Let's consider this code:
std::map< int, char > charMap;
for( auto& i : charMap )
{
charMap[ i.first + 1 ] = charMap[ i.first ];
charMap.erase( i.first );
}
Let's say that the map has some values with randomed keys. I am trying to shift the keys by 1.
This won't work because the loop goes on forever.
Is there a fast way to make it work?
In C++17, you can use node extraction and splicing (see P0083R3):
std::map<int, char> tmpMap;
for (auto it = charMap.begin(); it != charMap.end(); )
{
auto nh = charMap.extract(it++); // node handle
++nh.key();
tmpMap.insert(tmpMap.end(), std::move(nh));
}
tmpMap.swap(charMap);
The loop extracts consecutive map nodes, mutates them, and reinserts the node into tmpMap (now with the different key). At the end, charMap is empty and tmpMap contains all the elements with their modified keys, so we swap the two.
Before C++17, you would have to copy (or move) the value data around to insert a new element with a new key.
std::map<int, char> tmpMap;
for (auto & p : charMap)
tmpMap.emplace_hint(tmpMap.end(), p.first + 1, std::move(p.second));
tmpMap.swap(charMap);
This requires memory allocations for the nodes, though, so the new splicing-based solution is more efficient.
In either case we can use the hinted insertion, because we are reconstructing elements in the same order and so the newest element is always inserted at the end.
Ad hoc solution using the known impact on order
You could simply opt for a backward iteration, starting from the last element:
for( auto pi = charMap.end(); pi-- != charMap.begin(); pi=charMap.erase( pi ))

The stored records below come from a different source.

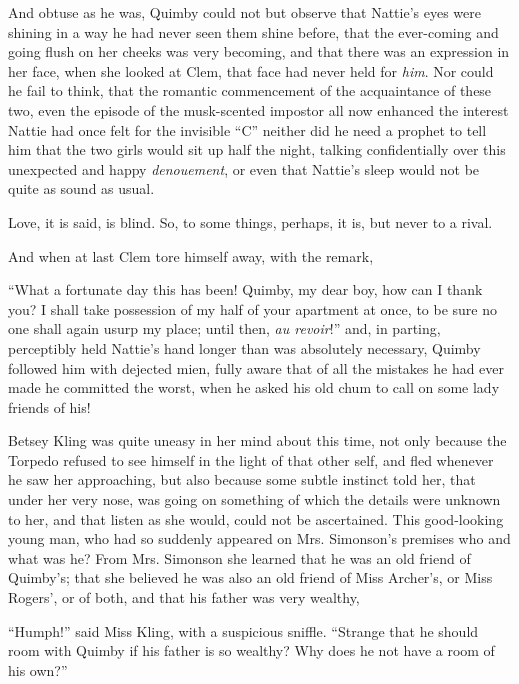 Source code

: And obtuse as he was, Quimby could not but observe that Nattie's eyes
were shining in a way he had never seen them shine before, that the
ever-coming and going flush on her cheeks was very becoming, and that
there was an expression in her face, when she looked at Clem, that face
had never held for \emph{him}. Nor could he fail to think, that the romantic
commencement of the acquaintance of these two, even the episode of the
musk-scented impostor all now enhanced the interest Nattie had once felt
for the invisible ``C'' neither did he need a prophet to tell him that the
two girls would sit up half the night, talking confidentially over this
unexpected and happy \emph{denouement}, or even that Nattie's sleep would not
be quite as sound as usual.

Love, it is said, is blind. So, to some things, perhaps, it is, but
never to a rival.

And when at last Clem tore himself away, with the remark,

``What a fortunate day this has been! Quimby, my dear boy, how can I
thank you? I shall take possession of my half of your apartment at once,
to be sure no one shall again usurp my place; until then, \emph{au revoir}!''
and, in parting, perceptibly held Nattie's hand longer than was
absolutely necessary, Quimby followed him with dejected mien, fully
aware that of all the mistakes he had ever made he committed the worst,
when he asked his old chum to call on some lady friends of his!








 Betsey Kling was quite uneasy in her mind about this time, not only
because the Torpedo refused to see himself in the light of that other
self, and fled whenever he saw her approaching, but also because some
subtle instinct told her, that under her very nose, was going on
something of which the details were unknown to her, and that listen as
she would, could not be ascertained. This good-looking young man, who
had so suddenly appeared on Mrs. Simonson's premises who and what was
he? From Mrs. Simonson she learned that he was an old friend of
Quimby's; that she believed he was also an old friend of Miss Archer's,
or Miss Rogers', or of both, and that his father was very wealthy,

``Humph!'' said Miss Kling, with a suspicious sniffle. ``Strange that he
should room with Quimby if his father is so wealthy? Why does he not
have a room of his own?''

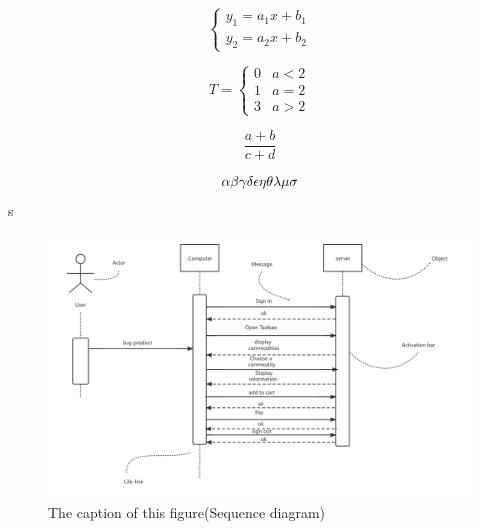 \documentclass[UTF8,a4paper,12pt]{ctexart}
\begin{document}
\begin{equation}
    \left \{
        \begin{gathered}
            y_1 = a_1x + b_1\\
            y_2 = a_2x + b_2
        \end{gathered}
    \right .
\end{equation}

\begin{equation}
    T= 
        \begin{cases}
            0 & a<2\\
            1 & a=2\\
            3 & a>2
        \end{cases}
\end{equation}

\begin{equation} 
    \frac{a+b}{c+d} %
\end{equation}

\begin{equation}
    \alpha\\
    \beta
    \gamma
    \delta
    \epsilon
    \eta
    \theta
    \lambda
    \mu
    \sigma
\end{equation}
 s
\begin{figure}[H] %
\centering %
\includegraphics[width = 12cm]{picture/Sequence diagram.png}
\caption{The caption of this figure(Sequence diagram)}
\end{figure}
\end{document}
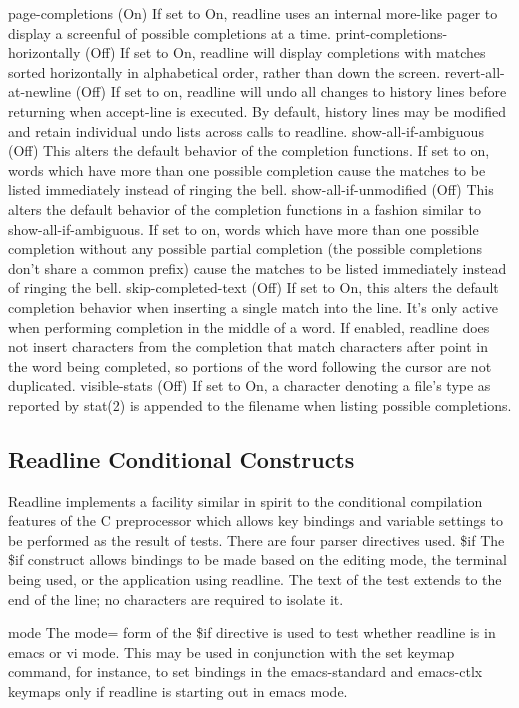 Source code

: page-completions (On)
If set to On, readline uses an internal more-like pager to display a screenful of possible completions at a time.
print-completions-horizontally (Off)
If set to On, readline will display completions with matches sorted horizontally in alphabetical order, rather than down the screen.
revert-all-at-newline (Off)
If set to on, readline will undo all changes to history lines before returning when accept-line is executed. By default, history lines may be modified and retain individual undo lists across calls to readline.
show-all-if-ambiguous (Off)
This alters the default behavior of the completion functions. If set to on, words which have more than one possible completion cause the matches to be listed immediately instead of ringing the bell.
show-all-if-unmodified (Off)
This alters the default behavior of the completion functions in a fashion similar to show-all-if-ambiguous. If set to on, words which have more than one possible completion without any possible partial completion (the possible completions don't share a common prefix) cause the matches to be listed immediately instead of ringing the bell.
skip-completed-text (Off)
If set to On, this alters the default completion behavior when inserting a single match into the line. It's only active when performing completion in the middle of a word. If enabled, readline does not insert characters from the completion that match characters after point in the word being completed, so portions of the word following the cursor are not duplicated.
visible-stats (Off)
If set to On, a character denoting a file's type as reported by stat(2) is appended to the filename when listing possible completions.

\subsection{Readline Conditional Constructs}\label{sec:readlineconditionalconstructs}

Readline implements a facility similar in spirit to the conditional compilation features of the C preprocessor which allows key bindings and variable settings to be performed as the result of tests. There are four parser directives used.
\$if
The \$if construct allows bindings to be made based on the editing mode, the terminal being used, or the application using readline. The text of the test extends to the end of the line; no characters are required to isolate it.

mode
The mode= form of the \$if directive is used to test whether readline is in emacs or vi mode. This may be used in conjunction with the set keymap command, for instance, to set bindings in the emacs-standard and emacs-ctlx keymaps only if readline is starting out in emacs mode.

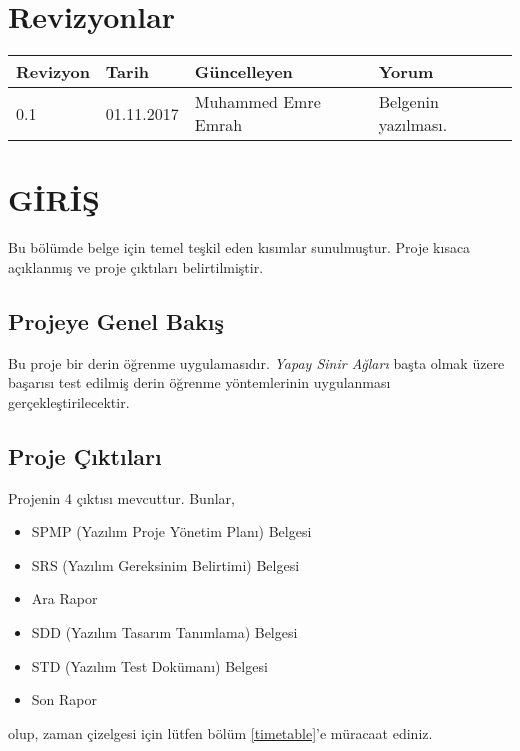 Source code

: \documentclass[12pt,a4paper]{article}
\begin{document}
   
   \newpage

   \section*{Revizyonlar}
   \begin{center}
      \begin{tabu} to 1.0\textwidth {| X[l] |  X[c] |  X[c] | X[c] |}
      \hline
      Revizyon & Tarih & Güncelleyen & Yorum \\[0.5ex]
      \hline{} & 01.11.2017 & Muhammed Emre Emrah & Belgenin yazılması. \\
      \hline
      \end{tabu}
   \end{center}
   \newpage

   \tableofcontents
   \newpage


   \section{GİRİŞ}
   Bu bölümde belge için temel teşkil eden kısımlar sunulmuştur. Proje kısaca açıklanmış ve proje çıktıları belirtilmiştir.

   \subsection{Projeye Genel Bakış}
   Bu proje bir derin öğrenme uygulamasıdır. \textit{Yapay Sinir Ağları} başta olmak üzere başarısı test edilmiş derin öğrenme yöntemlerinin uygulanması
   gerçekleştirilecektir.

   \subsection{Proje Çıktıları}
   Projenin 4 çıktısı mevcuttur. Bunlar,
   \begin{itemize}
      \item SPMP (Yazılım Proje Yönetim Planı) Belgesi
      \item SRS (Yazılım Gereksinim Belirtimi) Belgesi
      \item Ara Rapor
      \item SDD (Yazılım Tasarım Tanımlama) Belgesi
      \item STD (Yazılım Test Dokümanı) Belgesi
      \item Son Rapor
   \end{itemize}
   olup, zaman çizelgesi için lütfen bölüm \ref{timetable}'e müracaat ediniz.
\end{document}
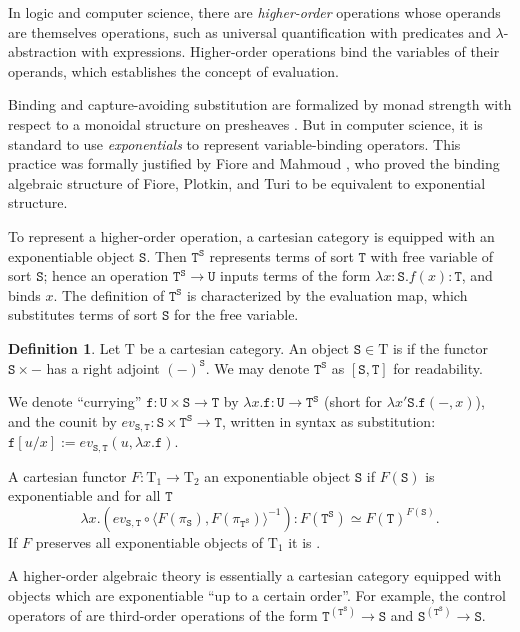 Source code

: \documentclass[12pt]{article}
\theoremstyle{definition}
\newtheorem{definition}[theorem]{Definition}
\newcommand{\define}[1]{{\bf \boldmath{#1}}}
\newcommand{\mrm}[1]{\mathrm{#1}}
\newcommand{\mtt}[1]{\mathtt{#1}}
\newcommand{\T}{\mrm{T}}
\newcommand{\tts}{\mtt{S}}
\newcommand{\ttt}{\mtt{T}}
\newcommand{\ttu}{\mtt{U}}
\newcommand{\ttf}{\mtt{f}}
\begin{document}
In logic and computer science, there are \textit{higher-order} operations whose operands are themselves operations, such as universal quantification with predicates and $\lambda$-abstraction with expressions. Higher-order operations bind the variables of their operands, which establishes the concept of evaluation.

Binding and capture-avoiding substitution are formalized by monad strength with respect to a monoidal structure on presheaves \cite{abssyn}. But in computer science, it is standard to use \textit{exponentials} to represent variable-binding operators. This practice was formally justified by Fiore and Mahmoud \cite{soats}, who proved the binding algebraic structure of Fiore, Plotkin, and Turi \cite{abssyn} to be equivalent to exponential structure.

To represent a higher-order operation, a cartesian category is equipped with an exponentiable object $\tts$. Then $\ttt^\tts$ represents terms of sort $\ttt$ with free variable of sort $\tts$; hence an operation $\ttt^\tts\to \ttu$ inputs terms of the form $\lambda x:\tts.f(x):\ttt$, and binds $x$. The definition of $\ttt^\tts$ is characterized by the evaluation map, which substitutes terms of sort $\tts$ for the free variable.

\begin{definition}
    Let $\T$ be a cartesian category. An object $\tts\in \T$ is \define{exponentiable} if the functor $\tts\times -$ has a right adjoint $(-)^\tts$. We may denote $\ttt^\tts$ as $[\tts,\ttt]$ for readability.

    
    We denote ``currying'' $\ttf:\ttu\times \tts\to \ttt$ by $\lambda x.\ttf:\ttu\to \ttt^\tts$ (short for $\lambda x'\tts.\ttf(-,x)$), and the counit by $ev_{\tts,\ttt}:\tts\times \ttt^\tts\to \ttt$, written in syntax as substitution: $\ttf[u/x] := ev_{\tts,\ttt}(u,\lambda x.\ttf)$.
    
    A cartesian functor $F:\T_1\to \T_2$ \define{preserves} an exponentiable object $\tts$ if $F(\tts)$ is exponentiable and for all $\ttt$ $$\lambda x.(ev_{\tts,\ttt}\circ \langle F(\pi_\tts),F(\pi_{\ttt^\tts})\rangle^{-1}):F(\ttt^\tts)\simeq F(\ttt)^{F(\tts)}.$$ If $F$ preserves all exponentiable objects of $\T_1$ it is \define{cartex}.
\end{definition}

A higher-order algebraic theory is essentially a cartesian category equipped with objects which are exponentiable ``up to a certain order''. For example, the control operators of \cite{escard} are third-order operations of the form $\ttt^{(\ttt^\tts)}\to \tts$ and $\tts^{(\ttt^\tts)}\to \tts$.
\end{document}
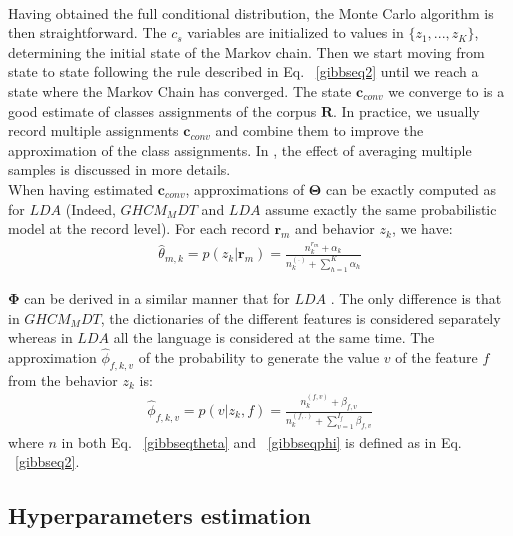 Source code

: \\Having obtained the full conditional distribution, the Monte Carlo algorithm is then straightforward. The $c_{s}$ variables are initialized to values in $\{z_{1},...,z_{K}\}$, determining the initial state of the Markov chain. Then we start moving from state to state following the rule described in Eq. ~\eqref{gibbseq2} until we reach a state where the Markov Chain has converged. The state $\mathbf{c}_{conv}$ we converge to is a good estimate of classes assignments of the corpus $\mathbf{R}$. In practice, we usually record multiple assignments $\mathbf{c}_{conv}$ and combine them to improve the approximation of the class assignments. In \cite{inferencecomp}, the effect of averaging multiple samples is discussed in more details.
\\When having estimated $\mathbf{c}_{conv}$, approximations of $\boldsymbol{\Theta }$ can be exactly computed as for $LDA$ \cite{gibbs} (Indeed, $GHCM_MDT$ and $LDA$ assume exactly the same probabilistic model at the record level). For each record $\mathbf{r}_{m}$ and behavior $z_{k}$, we have:
\begin{equation}\label{gibbseqtheta}
\begin{split} 
\widehat{\theta}_{m,k}= p(z_{k}|\mathbf{r}_{m})= \frac{n^{r_{m}}_{k}+\alpha _{k}}{n^{(.)}_{k}+\sum_{h=1}^{K}\alpha _{h}}
\end{split} 
\end{equation}

$\boldsymbol{\Phi }$ can be derived in a similar manner that for $LDA$ \cite{gibbs}. The only difference is that in $GHCM_MDT$, the dictionaries of the different features is considered separately whereas in $LDA$ all the language is considered at the same time. The approximation $\widehat{\phi}_{f,k,v}$ of the probability to generate the value $v$ of the feature $f$ from the behavior $z_{k}$ is:
\begin{equation}\label{gibbseqphi}
\begin{split} 
\widehat{\phi}_{f,k,v}= p(v|z_{k},f)= \frac{n^{(f,v)}_{k}+\beta _{f,v}}{n^{(f,.)}_{k}+\sum_{v=1}^{I_{f}}\beta _{f,v}}
\end{split} 
\end{equation}
where $n$ in both Eq. ~\eqref{gibbseqtheta} and ~\eqref{gibbseqphi} is defined as in Eq. ~\eqref{gibbseq2}.


\subsection{Hyperparameters estimation}

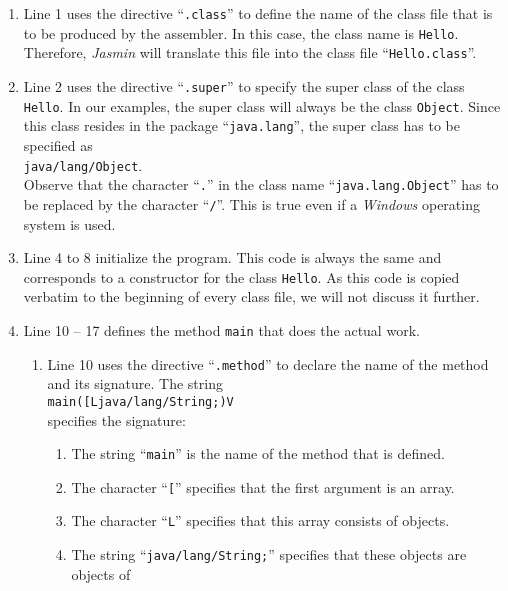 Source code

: \begin{enumerate}
\item Line 1 uses the directive ``\texttt{.class}'' to define the name of the class file that is to
      be produced by the assembler.  
      In this case, the class name is \texttt{Hello}.  Therefore, \textsl{Jasmin} will translate
      this file into the class file ``\texttt{Hello.class}''.
\item Line 2 uses the directive ``\texttt{.super}'' to specify the super class of the class
      \texttt{Hello}.  In our examples, the super class will always be the class \texttt{Object}.
      Since this class resides in the package ``\texttt{java.lang}'', the super class has to be
      specified as 
      \\[0.2cm]
      \hspace*{1.3cm}
      \texttt{java/lang/Object}.
      \\[0.2cm]
      Observe that the character ``\texttt{.}'' in the class name ``\texttt{java.lang.Object}''
      has to be replaced by the character ``\texttt{/}''.  This is true even if a \textsl{Windows}
      operating system is used.
\item Line 4 to 8 initialize the program.  This code is always the same and corresponds to a
      constructor for the class \texttt{Hello}.  As this code is copied verbatim to the beginning 
      of every class file, we will not discuss it further. 
\item Line 10 -- 17 defines the method \texttt{main} that does the actual work.
  \begin{enumerate}
  \item Line 10 uses the directive ``\texttt{.method}'' to declare the name of the method and its
        signature.  The string 
        \\[0.2cm]
        \hspace*{1.3cm}
        \texttt{main([Ljava/lang/String;)V}
        \\[0.2cm]
        specifies the signature:
        \begin{enumerate}
        \item The string ``\texttt{main}''  is the name of the method that is defined.
        \item The character ``\texttt{[}'' specifies that the first argument is an array.
        \item The character ``\texttt{L}'' specifies that this array consists of objects.
        \item The string ``\texttt{java/lang/String;}'' specifies that these objects are objects of

\end{enumerate}
\end{enumerate}
\end{enumerate}
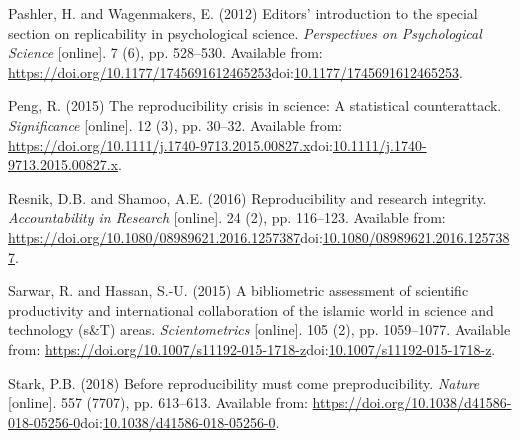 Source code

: \documentclass[]{article}
\begin{document}
\leavevmode\hypertarget{ref-Pashler2012}{}%
Pashler, H. and Wagenmakers, E. (2012) Editors' introduction to the
special section on replicability in psychological science.
\emph{Perspectives on Psychological Science} {[}online{]}. 7 (6), pp.
528--530. Available from:
\url{https://doi.org/10.1177/1745691612465253}doi:\href{https://doi.org/10.1177/1745691612465253}{10.1177/1745691612465253}.

\leavevmode\hypertarget{ref-Peng2015}{}%
Peng, R. (2015) The reproducibility crisis in science: A statistical
counterattack. \emph{Significance} {[}online{]}. 12 (3), pp. 30--32.
Available from:
\url{https://doi.org/10.1111/j.1740-9713.2015.00827.x}doi:\href{https://doi.org/10.1111/j.1740-9713.2015.00827.x}{10.1111/j.1740-9713.2015.00827.x}.

\leavevmode\hypertarget{ref-Resnik2016}{}%
Resnik, D.B. and Shamoo, A.E. (2016) Reproducibility and research
integrity. \emph{Accountability in Research} {[}online{]}. 24 (2), pp.
116--123. Available from:
\url{https://doi.org/10.1080/08989621.2016.1257387}doi:\href{https://doi.org/10.1080/08989621.2016.1257387}{10.1080/08989621.2016.1257387}.

\leavevmode\hypertarget{ref-Sarwar2015}{}%
Sarwar, R. and Hassan, S.-U. (2015) A bibliometric assessment of
scientific productivity and international collaboration of the islamic
world in science and technology (s\&T) areas. \emph{Scientometrics}
{[}online{]}. 105 (2), pp. 1059--1077. Available from:
\url{https://doi.org/10.1007/s11192-015-1718-z}doi:\href{https://doi.org/10.1007/s11192-015-1718-z}{10.1007/s11192-015-1718-z}.

\leavevmode\hypertarget{ref-Stark2018}{}%
Stark, P.B. (2018) Before reproducibility must come preproducibility.
\emph{Nature} {[}online{]}. 557 (7707), pp. 613--613. Available from:
\url{https://doi.org/10.1038/d41586-018-05256-0}doi:\href{https://doi.org/10.1038/d41586-018-05256-0}{10.1038/d41586-018-05256-0}.
\end{document}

charMap[ pi->first + 1 ] = charMap[ pi->first ];
Online demo
This will not loop forever here, because the new element that you insert will always be after the current one and will hence not be reprocessed again and again.
More general solution
For a more general transformation where you can't be sure about the impact on element ordering, I'd rather go for a std::transform():
std::map<int, char> tmp;
std::transform(charMap.begin(), charMap.end(), std::inserter(tmp,tmp.begin()),
[](auto e) { return std::make_pair(e.first+1, e.second); });
std::swap(tmp, charMap); // the old map will be discarded when tmp goes out of scope
Online demo
You cannot use this kind of range iteration for two fundamental reasons:
The first reason is that a fundamental property of a map is that iterating over the map iterates in key order.
You are iterating over the map. So, if the first key in the map is key 0, you will copy the value to key 1. Then, you iterate to the next key in the map, which is the key 1 that you just created, and then copy it to key 2. Lather, rinse, repeat.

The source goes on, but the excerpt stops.